El inicio de 2024 trajo más incertidumbre al panorama político de la izquierda alemana. Por estos días resulta casi imposible predecir cómo será el panorama político del país en los próximos doce meses. El año que comienza será testigo de las elecciones europeas en junio y de varias contiendas decisivas en los estados orientales de Turingia, Sajonia y Brandeburgo en otoño. Buena parte de la incertidumbre se debe a la antigua referente de Die Linke, Sahra Wagenknecht, y a su intento de crear un nuevo partido, que aspira a entrar en los cuatro comicios.
Según las encuestas, su autodenominada Alianza Sahra Wagenknecht (BSW) podría recibir más del 10% de los votos, e incluso más del 20% en el antiguo Este. Las investigaciones sugieren que atrae a votantes de todos los partidos y que probablemente sea capaz también de movilizar a quienes actualmente prefieren no votar. Pero, sobre todo, la novel BSW pretende ser un imán para quienes recientemente optaron por la Alternative für Deutschland (AfD), un partido antinmigración de extrema derecha.

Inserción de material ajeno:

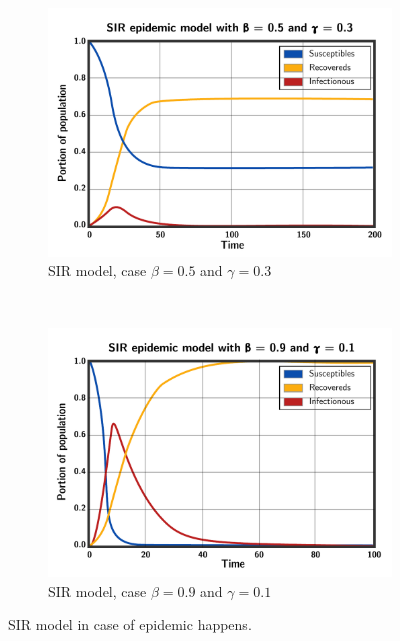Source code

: \documentclass[a4paper,12pt]{article}
\begin{document}
\begin{figure}[h!]
  \centering
  \begin{subfigure}[b]{0.45\textwidth}
    \includegraphics[width=\textwidth]{epidemic1}
    \caption{SIR model, case $\beta = 0.5$ and $\gamma = 0.3$}
  \end{subfigure}
~
\begin{subfigure}[b]{0.45\textwidth}
    \includegraphics[width=\textwidth]{epidemic2}
    \caption{SIR model, case $\beta = 0.9$ and $\gamma = 0.1$}
  \end{subfigure}
  \caption{SIR model in case of epidemic happens.}
\end{figure}
\end{document}
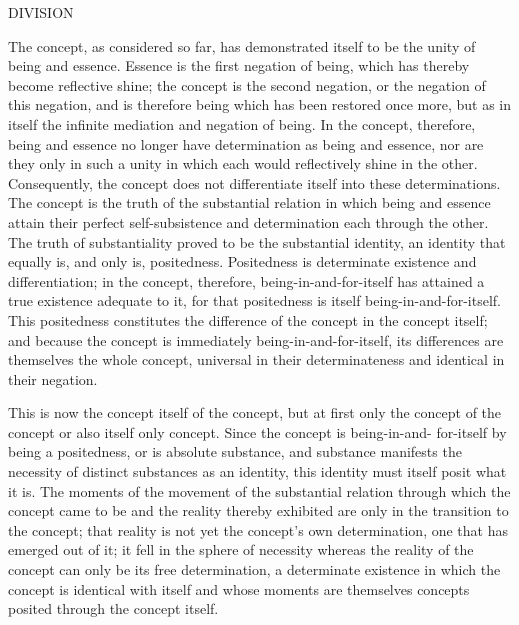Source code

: DIVISION

The concept, as considered so far,
has demonstrated itself to be
the unity of being and essence.
Essence is the first negation of being,
which has thereby become reflective shine;
the concept is the second negation,
or the negation of this negation,
and is therefore being
which has been restored once more, but as in itself
the infinite mediation and negation of being.
In the concept, therefore, being and essence
no longer have determination as being and essence,
nor are they only in such a unity in which
each would reflectively shine in the other.
Consequently, the concept does not differentiate
itself into these determinations.
The concept is the truth of the substantial relation
in which being and essence attain their perfect
self-subsistence and determination each through the other.
The truth of substantiality proved to be the substantial identity,
an identity that equally is, and only is, positedness.
Positedness is determinate existence and differentiation;
in the concept, therefore, being-in-and-for-itself
has attained a true existence adequate to it,
for that positedness is itself being-in-and-for-itself.
This positedness constitutes the difference
of the concept in the concept itself;
and because the concept is immediately being-in-and-for-itself,
its differences are themselves the whole concept,
universal in their determinateness
and identical in their negation.

This is now the concept itself of the concept,
but at first only the concept
of the concept or also itself only concept.
Since the concept is being-in-and-
for-itself
 by being a positedness, or is absolute substance,
  and substance
manifests the necessity of distinct substances as an identity,
this identity must
itself posit what it is.
The moments of the movement of the substantial
relation through which the concept came to be and the reality thereby
exhibited are only in the transition to the concept;
that reality is not yet the
concept’s own determination,
one that has emerged out of it;
it fell in the
sphere of necessity whereas the reality of the concept can only be its free
determination, a determinate existence in which the concept is identical
with itself
and whose moments are themselves concepts posited through the
concept itself.

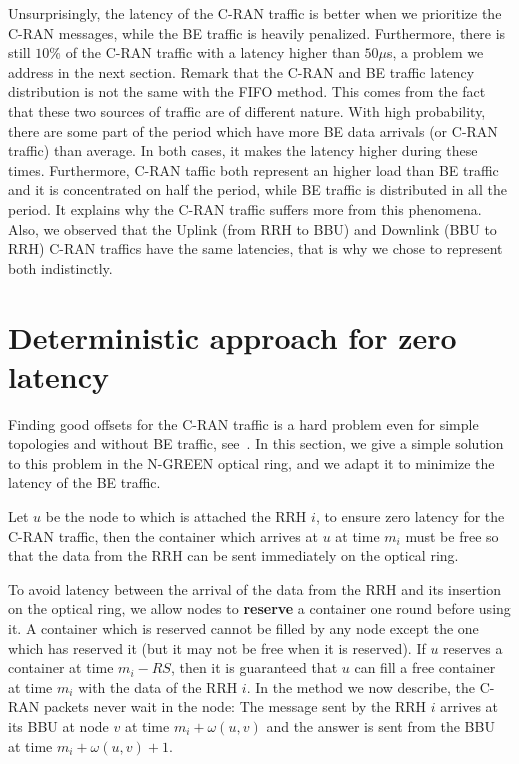 \documentclass[10pt, conference, letterpaper]{IEEEtran}
\begin{document}
Unsurprisingly, the latency of the C-RAN traffic is better when we prioritize the C-RAN messages, while the BE traffic is heavily penalized. Furthermore, there is still $10\%$ of the C-RAN traffic with a latency higher than $50 \mu$s, a problem we address in the next section. Remark that the C-RAN and BE traffic latency distribution is not the same with the FIFO method. This comes from the fact that these two sources of traffic are of different nature. With high probability, there are some part of the period which have more 
BE data arrivals (or C-RAN traffic) than average. In both cases, it makes the latency higher during these times. Furthermore, C-RAN taffic both represent an higher load than BE traffic and it is concentrated on half the period, while BE traffic is distributed in all the period.
It explains why the C-RAN traffic suffers more from this phenomena.
Also, we observed that the Uplink (from RRH to BBU) and Downlink (BBU to RRH) C-RAN traffics have the same latencies, that is why we chose to represent both indistinctly.



\section{Deterministic approach for zero latency} \label{sec:deterministicalgorithms}

Finding good offsets for the C-RAN traffic is a hard problem even for simple topologies and without BE traffic, see~\cite{dominique2018deterministic}. In this section, we give a simple solution to this problem in the N-GREEN optical ring, and we adapt it to minimize the latency of the BE traffic.

Let $u$ be the node to which is attached the RRH $i$, to ensure zero latency for the C-RAN traffic, then the container which arrives at $u$ at time $m_i$ must be free so that the data from the RRH can be sent immediately on the optical ring. 

To avoid latency between the arrival of the data from the RRH and its insertion on the optical ring, 
we allow nodes to \textbf{reserve} a container one round before using it. A container which is reserved cannot be filled by any node except the one which has reserved it (but it may not be free when it is reserved). 
If $u$ reserves a container at time $m_i - RS$, then it is guaranteed that $u$ can fill a free container at time $m_i$ with the data of the RRH $i$.
In the method we now describe, the C-RAN packets never wait in the node: The message sent by the RRH $i$ arrives at its BBU at node $v$ at time $m_i + \omega(u,v)$ and the answer is sent from the BBU at time $m_i + \omega(u,v) +1$.
\end{document}
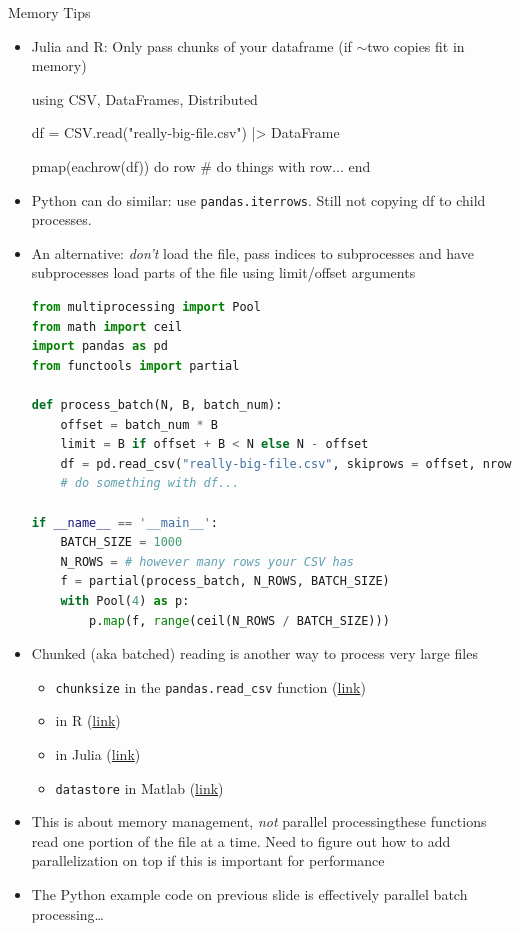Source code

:\documentclass[aspectratio=1610,handout]{beamer}
\begin{document}
\begin{frame}{Memory Tips}
    \begin{itemize}
        \item Julia and R: Only pass chunks of your dataframe (if $\sim$two copies fit in memory)
        \begin{jllisting}
using CSV, DataFrames, Distributed

df = CSV.read("really-big-file.csv") |> DataFrame

pmap(eachrow(df)) do row
    # do things with row...
end
        \end{jllisting}
        \item Python can do similar: use \verb|pandas.iterrows|. Still not copying df to child processes.
        \newpage
        \item An alternative: \textit{don't} load the file, pass indices to subprocesses and have subprocesses load parts of the file using limit/offset arguments
\begin{lstlisting}[language=Python]
from multiprocessing import Pool
from math import ceil
import pandas as pd
from functools import partial

def process_batch(N, B, batch_num):
    offset = batch_num * B
    limit = B if offset + B < N else N - offset
    df = pd.read_csv("really-big-file.csv", skiprows = offset, nrows = limit)
    # do something with df...

if __name__ == '__main__':
    BATCH_SIZE = 1000
    N_ROWS = # however many rows your CSV has
    f = partial(process_batch, N_ROWS, BATCH_SIZE)
    with Pool(4) as p:
        p.map(f, range(ceil(N_ROWS / BATCH_SIZE)))
\end{lstlisting}
\newpage

\item Chunked (aka batched) reading is another way to process very large files
\begin{itemize}
    \item \texttt{chunksize} in the \texttt{pandas.read\_csv} function (\href{https://stackoverflow.com/questions/25962114/how-do-i-read-a-large-csv-file-with-pandas}{link})
    \item {} in R (\href{https://readr.tidyverse.org/reference/read_delim_chunked.html}{link})
    \item {} in Julia (\href{https://csv.juliadata.org/stable/reading.html#CSV.Chunks}{link})
    \item \texttt{datastore} in Matlab (\href{https://www.mathworks.com/help/matlab/ref/datastore.html}{link})
\end{itemize}
\item This is about memory management, \textit{not} parallel processing{\textemdash}these functions read one portion of the file at a time. Need to figure out how to add parallelization on top if this is important for performance
\item The Python example code on previous slide is effectively parallel batch processing\dots
    \end{itemize}
\end{frame}
\end{document}
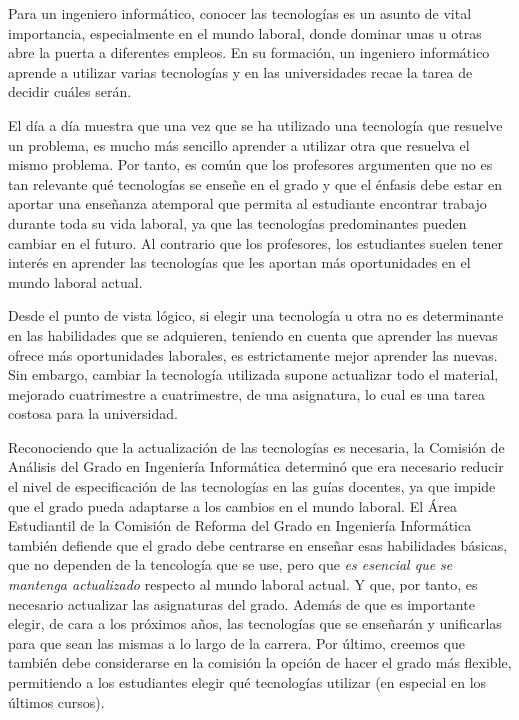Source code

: Para un ingeniero informático,
conocer las tecnologías es un asunto de vital importancia,
especialmente en el mundo laboral,
donde dominar unas u otras abre la puerta a diferentes empleos.
En su formación,
un ingeniero informático aprende a utilizar varias tecnologías
y en las universidades recae la tarea de decidir cuáles serán.

El día a día muestra que
una vez que se ha utilizado una tecnología que resuelve un problema,
es mucho más sencillo aprender a utilizar otra que resuelva el mismo problema.
Por tanto, es común que los profesores argumenten que
no es tan relevante qué tecnologías se enseñe en el grado y
que el énfasis debe estar en aportar una enseñanza atemporal
que permita al estudiante encontrar trabajo durante toda su vida laboral,
ya que las tecnologías predominantes pueden cambiar en el futuro.
Al contrario que los profesores,
los estudiantes suelen tener interés en aprender las tecnologías que
les aportan más oportunidades en el mundo laboral actual.

Desde el punto de vista lógico,
si elegir una tecnología u otra no es determinante
en las habilidades que se adquieren,
teniendo en cuenta que aprender las nuevas ofrece más oportunidades laborales,
es estrictamente mejor aprender las nuevas.
Sin embargo, cambiar la tecnología utilizada
supone actualizar todo el material,
mejorado cuatrimestre a cuatrimestre,
de una asignatura,
lo cual es una tarea costosa para la universidad.

Reconociendo que la actualización de las tecnologías es necesaria,
la Comisión de Análisis del Grado en Ingeniería Informática
determinó que era necesario
reducir el nivel de especificación de las tecnologías en las guías docentes,
ya que impide que el grado pueda adaptarse a los cambios en el mundo laboral.
El Área Estudiantil de
la Comisión de Reforma del Grado en Ingeniería Informática
también defiende que
el grado debe centrarse en enseñar esas habilidades básicas,
que no dependen de la tencología que se use,
pero que \emph{es esencial que se mantenga actualizado}
respecto al mundo laboral actual.
Y que, por tanto, es necesario actualizar las asignaturas del grado.
Además de que es importante elegir, de cara a los próximos años,
las tecnologías que se enseñarán y unificarlas para que
sean las mismas a lo largo de la carrera.
Por último, creemos que también debe considerarse en la comisión
la opción de hacer el grado más flexible,
permitiendo a los estudiantes elegir qué tecnologías utilizar
(en especial en los últimos cursos).

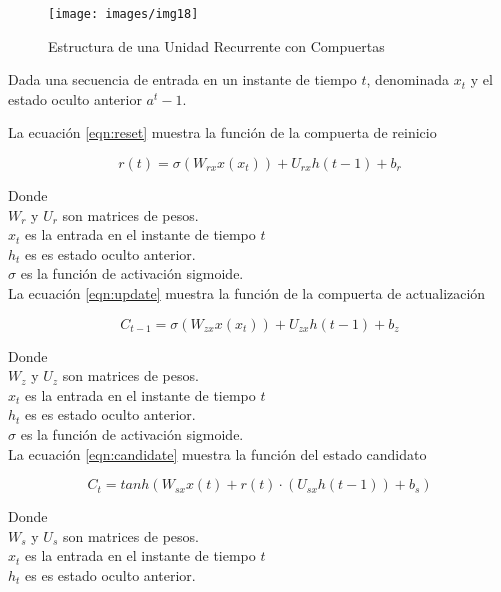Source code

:    \begin{figure}[!ht]
        \centering
        \texttt{[image: images/img18]}
        \caption{Estructura de una Unidad Recurrente con Compuertas \citep[p. 20]{bib23}}
        \label{fig:GRU}
    \end{figure}

    Dada una secuencia de entrada en un instante de tiempo $t$, denominada $x_t$ y el estado oculto anterior $a^t-1$. 

    La ecuación \ref{eqn:reset} muestra la función de la compuerta de reinicio 

    \begin{equation}
        r(t) = \sigma(W_{rx}x(x_t)) + U_{rx}h(t-1) + b_r
        \label{eqn:reset}
    \end{equation}

    Donde\\ 
    $W_r $ y $U_r$ son matrices de pesos.\\
    $x_t$ es la entrada en el instante de tiempo $t$\\
    $h_t$ es es estado oculto anterior.\\
    $\sigma$ es la función de activación sigmoide.\\

    La ecuación \ref{eqn:update} muestra la función de la compuerta de actualización

\begin{equation}
        C_{t-1} = \sigma(W_{zx}x(x_t)) + U_{zx}h(t-1) + b_z
        \label{eqn:update}
    \end{equation}

    Donde\\ 
    $W_z $ y $U_z$ son matrices de pesos.\\
    $x_t$ es la entrada en el instante de tiempo $t$\\
    $h_t$ es es estado oculto anterior.\\
    $\sigma$ es la función de activación sigmoide.\\

    La ecuación \ref{eqn:candidate} muestra la función del estado candidato

\begin{equation}
        C_t =tanh(W_{sx}x(t) + r(t) \cdot (U_{sx}h(t-1)) + b_s)
        \label{eqn:candidate}
    \end{equation}

    Donde\\
    $W_s $ y $U_s$ son matrices de pesos.\\
    $x_t$ es la entrada en el instante de tiempo $t$\\
    $h_t$ es es estado oculto anterior.\\

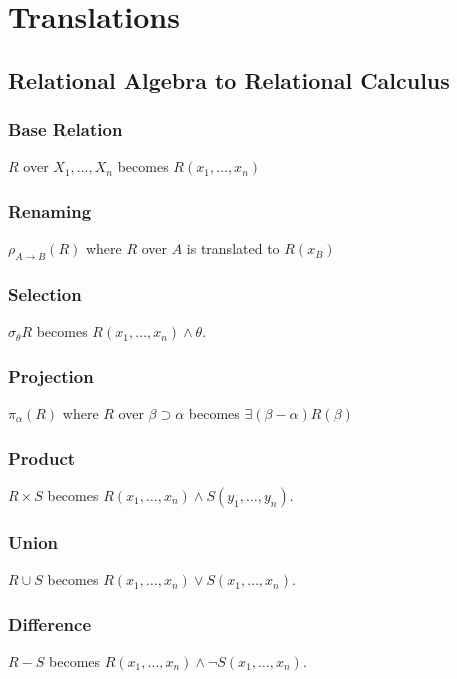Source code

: \documentclass{article}
\begin{document}
\section{Translations}

\subsection{Relational Algebra to Relational Calculus}

\subsubsection*{Base Relation}

$R$ over $X_1,...,X_n$ becomes $R(x_1, \ldots, x_n)$

\subsubsection*{Renaming}
$\rho_{A\rightarrow B}(R)$ where $R$ over $A$ is translated to $R(x_B)$

\subsubsection*{Selection}
$\sigma_{\theta} R$ becomes $R(x_1, \ldots, x_n) \wedge \theta$.

\subsubsection*{Projection}
$\pi_{\alpha}(R)$ where $R$ over $\beta \supset \alpha$ becomes $\exists (\beta-\alpha) R(\beta)$

\subsubsection*{Product}
$R \times S$ becomes $R(x_1, \ldots, x_n) \wedge S(y_1, \ldots, y_n)$.

\subsubsection*{Union}
$R \cup S$ becomes $R(x_1, \ldots, x_n) \vee S(x_1, \ldots, x_n)$.

\subsubsection*{Difference}
$R - S$ becomes $R(x_1, \ldots, x_n) \wedge \neg S(x_1, \ldots, x_n)$.
\end{document}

Por supuesto, las encuestas no sustituyen a los resultados electorales reales, y las cifras de los sondeos no son explicaciones en sí mismas. Para entender por qué el nuevo partido de Wagenknecht podría perjudicar a la derecha, es necesario un análisis más profundo de la situación política. El actual momento llamado «populista» en Alemania, que llega más tarde que en otros países europeos, se caracteriza por la superposición de tres acontecimientos principales: una crisis económica, una crisis política y una creciente desconfianza en los partidos tradicionales por parte de importantes sectores de la población. Hace quince años, por ejemplo, hubo precisamente este tipo de turbulencias políticas en algunos países del sur de Europa a raíz de la crisis de la eurozona.
La crisis política de Alemania, y la creciente desconfianza de la población en la última década, se han diagnosticado a menudo con términos como «desencanto» y «posdemocracia». Recientemente, los índices de aprobación del «gobierno de la coalición del semáforo» (llamado así por el rojo del Partido Socialdemócrata de Olaf Scholz, el amarillo de los uber-neoliberales Demócratas Libres y los Verdes) han caído a mínimos históricos. Sin embargo, las encuestas también muestran que hay poca fe en que los Demócrata-Cristianos —que continúan siendo el mayor partido de la oposición— puedan ofrecer mejores alternativas. La crisis del sistema de partidos se está agravando, mientras aumentan las actitudes contrarias al establishment.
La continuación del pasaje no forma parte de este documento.